Metallica Close Australia And New Zealand Run With A Unique Auckland Doodle - Noise11.com
Metallica performing live at Marvel Stadium Melbourne during their 2025 Australian tour.

Metallica by Mary Boukouvalas

Metallica Close Australia And New Zealand Run With A Unique Auckland Doodle

by Paul Cashmere on November 20, 2025

in News

Metallica closed their Australia and New Zealand tour in Auckland with a moment created only for local fans. The final night delivered the expected firepower across a career spanning setlist, yet the highlight arrived when Robert Trujillo and Kirk Hammett delivered their tour-tradition Doodle. This version was built around the Split Enz classic I Got You, paired with Six60’s anthem Don’t Forget Your Roots. The Doodle placed two of New Zealand’s most important songs into the middle of Metallica’s global production, creating a rare cultural crossover in front of a sold out crowd.

The Metallica Doodle has become a fixture in recent tours, with Trujillo and Hammett using the break to honour local repertoire. Auckland received a unique combination that spoke directly to the country’s musical lineage. The choice of I Got You connected to the breakthrough era of Split Enz, a band formed in Auckland before shifting to Australia in the late 1970s. Their album True Colours rewrote Australasian chart history in 1980, propelled by the success of the Neil Finn penned single.

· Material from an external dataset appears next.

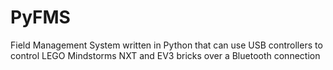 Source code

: # PyFMS
Field Management System written in Python that can use USB controllers to control LEGO Mindstorms NXT and EV3 bricks over a Bluetooth connection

I Got You became the biggest selling single in Australian history by mid 1980, supported by its eight week run at number one in Australia and strong placements in Canada and the United Kingdom. The track captured the rise of Neil Finn as a songwriter, with a riff he once described as the only one he knew how to play at the time. The Doodle performance reintroduced this era to a stadium heavy metal audience, reinforcing the durability of its melody and structure.

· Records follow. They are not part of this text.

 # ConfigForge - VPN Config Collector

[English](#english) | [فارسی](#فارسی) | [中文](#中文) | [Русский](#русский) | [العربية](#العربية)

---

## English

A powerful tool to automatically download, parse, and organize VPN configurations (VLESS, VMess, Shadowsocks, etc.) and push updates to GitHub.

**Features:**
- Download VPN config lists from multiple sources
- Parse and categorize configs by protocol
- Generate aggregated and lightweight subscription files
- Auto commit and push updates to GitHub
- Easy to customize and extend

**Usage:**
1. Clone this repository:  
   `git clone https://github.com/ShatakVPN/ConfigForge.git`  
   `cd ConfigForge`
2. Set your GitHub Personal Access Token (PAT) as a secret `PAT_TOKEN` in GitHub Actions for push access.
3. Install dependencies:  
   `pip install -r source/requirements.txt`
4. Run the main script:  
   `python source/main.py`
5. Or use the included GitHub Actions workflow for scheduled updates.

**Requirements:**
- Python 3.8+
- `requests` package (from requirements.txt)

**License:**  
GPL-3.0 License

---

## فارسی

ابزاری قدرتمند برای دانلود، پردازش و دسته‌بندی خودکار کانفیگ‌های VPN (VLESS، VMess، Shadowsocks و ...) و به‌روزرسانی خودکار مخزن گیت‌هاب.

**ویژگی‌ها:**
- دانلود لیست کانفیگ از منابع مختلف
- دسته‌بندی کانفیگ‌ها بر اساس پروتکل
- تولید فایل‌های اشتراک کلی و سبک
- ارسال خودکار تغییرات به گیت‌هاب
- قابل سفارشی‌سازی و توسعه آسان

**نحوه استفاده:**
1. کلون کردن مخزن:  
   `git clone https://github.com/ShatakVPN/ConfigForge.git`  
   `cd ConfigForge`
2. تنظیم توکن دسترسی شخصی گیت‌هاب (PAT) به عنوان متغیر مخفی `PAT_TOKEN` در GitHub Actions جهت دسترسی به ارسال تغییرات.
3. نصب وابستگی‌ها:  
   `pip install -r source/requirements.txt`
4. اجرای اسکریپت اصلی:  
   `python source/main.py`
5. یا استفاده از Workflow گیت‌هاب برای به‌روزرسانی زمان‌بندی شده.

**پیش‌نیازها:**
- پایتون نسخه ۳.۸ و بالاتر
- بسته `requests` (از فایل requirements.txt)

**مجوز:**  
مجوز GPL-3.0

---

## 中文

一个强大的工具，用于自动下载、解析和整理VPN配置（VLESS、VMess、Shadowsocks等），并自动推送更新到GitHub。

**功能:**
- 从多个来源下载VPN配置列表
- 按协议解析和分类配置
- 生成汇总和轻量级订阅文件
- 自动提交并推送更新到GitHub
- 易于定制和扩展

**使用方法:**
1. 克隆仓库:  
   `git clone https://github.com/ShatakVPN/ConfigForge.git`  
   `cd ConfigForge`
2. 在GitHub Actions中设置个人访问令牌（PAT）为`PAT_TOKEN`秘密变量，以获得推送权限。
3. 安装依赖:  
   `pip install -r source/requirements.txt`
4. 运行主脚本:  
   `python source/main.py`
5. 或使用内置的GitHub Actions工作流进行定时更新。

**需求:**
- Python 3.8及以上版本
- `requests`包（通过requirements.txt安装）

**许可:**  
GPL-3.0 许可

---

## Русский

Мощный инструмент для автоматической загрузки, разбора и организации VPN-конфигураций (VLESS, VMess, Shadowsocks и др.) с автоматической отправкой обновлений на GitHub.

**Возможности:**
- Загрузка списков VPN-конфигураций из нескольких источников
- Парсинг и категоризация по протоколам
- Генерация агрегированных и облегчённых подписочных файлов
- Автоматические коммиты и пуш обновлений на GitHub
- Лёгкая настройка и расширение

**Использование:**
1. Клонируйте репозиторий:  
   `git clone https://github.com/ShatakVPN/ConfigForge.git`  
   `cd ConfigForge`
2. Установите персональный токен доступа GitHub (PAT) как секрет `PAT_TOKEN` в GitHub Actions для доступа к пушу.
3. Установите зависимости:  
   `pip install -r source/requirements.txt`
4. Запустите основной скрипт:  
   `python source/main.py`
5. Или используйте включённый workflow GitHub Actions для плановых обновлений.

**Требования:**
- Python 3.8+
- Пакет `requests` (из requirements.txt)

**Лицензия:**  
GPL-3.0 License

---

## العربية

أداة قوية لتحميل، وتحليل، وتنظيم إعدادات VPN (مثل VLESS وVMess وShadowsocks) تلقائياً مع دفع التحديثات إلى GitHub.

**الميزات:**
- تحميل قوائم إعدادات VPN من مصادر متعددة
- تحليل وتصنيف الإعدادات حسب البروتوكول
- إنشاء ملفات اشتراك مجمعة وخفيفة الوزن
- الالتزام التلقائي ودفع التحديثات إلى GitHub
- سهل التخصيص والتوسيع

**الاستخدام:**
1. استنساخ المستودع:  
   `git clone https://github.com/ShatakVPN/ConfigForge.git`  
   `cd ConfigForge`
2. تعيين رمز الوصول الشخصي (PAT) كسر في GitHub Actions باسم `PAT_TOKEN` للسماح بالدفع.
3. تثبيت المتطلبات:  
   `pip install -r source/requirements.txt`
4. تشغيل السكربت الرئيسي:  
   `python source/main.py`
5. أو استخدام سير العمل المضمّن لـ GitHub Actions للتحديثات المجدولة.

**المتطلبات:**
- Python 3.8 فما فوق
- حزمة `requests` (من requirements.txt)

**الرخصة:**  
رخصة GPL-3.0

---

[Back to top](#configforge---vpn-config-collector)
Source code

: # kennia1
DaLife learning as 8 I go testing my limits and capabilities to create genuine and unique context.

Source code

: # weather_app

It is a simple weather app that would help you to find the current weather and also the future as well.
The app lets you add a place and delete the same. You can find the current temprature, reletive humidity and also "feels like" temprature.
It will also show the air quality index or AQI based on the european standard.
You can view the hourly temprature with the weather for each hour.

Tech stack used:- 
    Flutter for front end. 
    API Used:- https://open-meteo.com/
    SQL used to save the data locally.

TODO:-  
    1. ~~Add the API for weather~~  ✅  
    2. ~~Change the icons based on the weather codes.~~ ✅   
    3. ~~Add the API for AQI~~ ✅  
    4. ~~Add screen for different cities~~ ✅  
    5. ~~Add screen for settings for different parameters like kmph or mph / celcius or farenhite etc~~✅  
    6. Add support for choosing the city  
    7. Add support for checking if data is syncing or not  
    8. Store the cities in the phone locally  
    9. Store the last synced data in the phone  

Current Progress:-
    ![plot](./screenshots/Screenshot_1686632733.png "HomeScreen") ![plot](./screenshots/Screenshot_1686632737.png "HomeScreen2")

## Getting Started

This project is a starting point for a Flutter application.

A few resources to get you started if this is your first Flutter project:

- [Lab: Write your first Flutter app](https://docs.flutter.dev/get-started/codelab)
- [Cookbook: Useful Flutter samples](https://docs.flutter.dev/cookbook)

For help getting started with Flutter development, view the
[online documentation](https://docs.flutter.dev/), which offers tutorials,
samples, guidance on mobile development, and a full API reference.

The second half of the Doodle shifted decades forward with Don’t Forget Your Roots by Six60. Released in 2011, the track peaked at number two in New Zealand, becoming one of the country’s defining modern rock singles. Six60 later re recorded the track in te reo Māori for the Waiata Anthems project in 2019, with lyrics reinterpreted by Tīmoti Kāretu. The shift into bilingual performance pushed the song into cultural preservation territory, adding meaning beyond its chart metrics.

Metallica’s decision to spotlight both songs acknowledged two generations of New Zealand music. The performance linked the legacy of Split Enz with the national prominence of Six60. The crowd response confirmed the value of the moment, with tens of thousands singing the chorus lines usually heard in markedly different contexts.

Metallica structured the Auckland set with selections from across their catalogue. The performance included:

Creeping Death from Ride The Lightning
For Whom The Bell Tolls from Ride The Lightning
Fuel from Reload
Harvester Of Sorrow from …And Justice For All
The Unforgiven from Metallica
Wherever I May Roam from Metallica
Kirk And Rob Doodle featuring I Got You and Don’t Forget Your Roots
The Day That Never Comes from Death Magnetic
Moth Into Flame from Hardwired… To Self Destruct
Sad But True from Metallica
Nothing Else Matters from Metallica
Seek & Destroy from Kill ‘Em All
Lux Æterna from 72 Seasons
Master Of Puppets from Master Of Puppets
One from …And Justice For All
Enter Sandman from Metallica

The Auckland show marked the end of the Australia and New Zealand run. The next Metallica date is scheduled for Qatar on 30 November 2025, signalling the continuation of the 72 Seasons world cycle.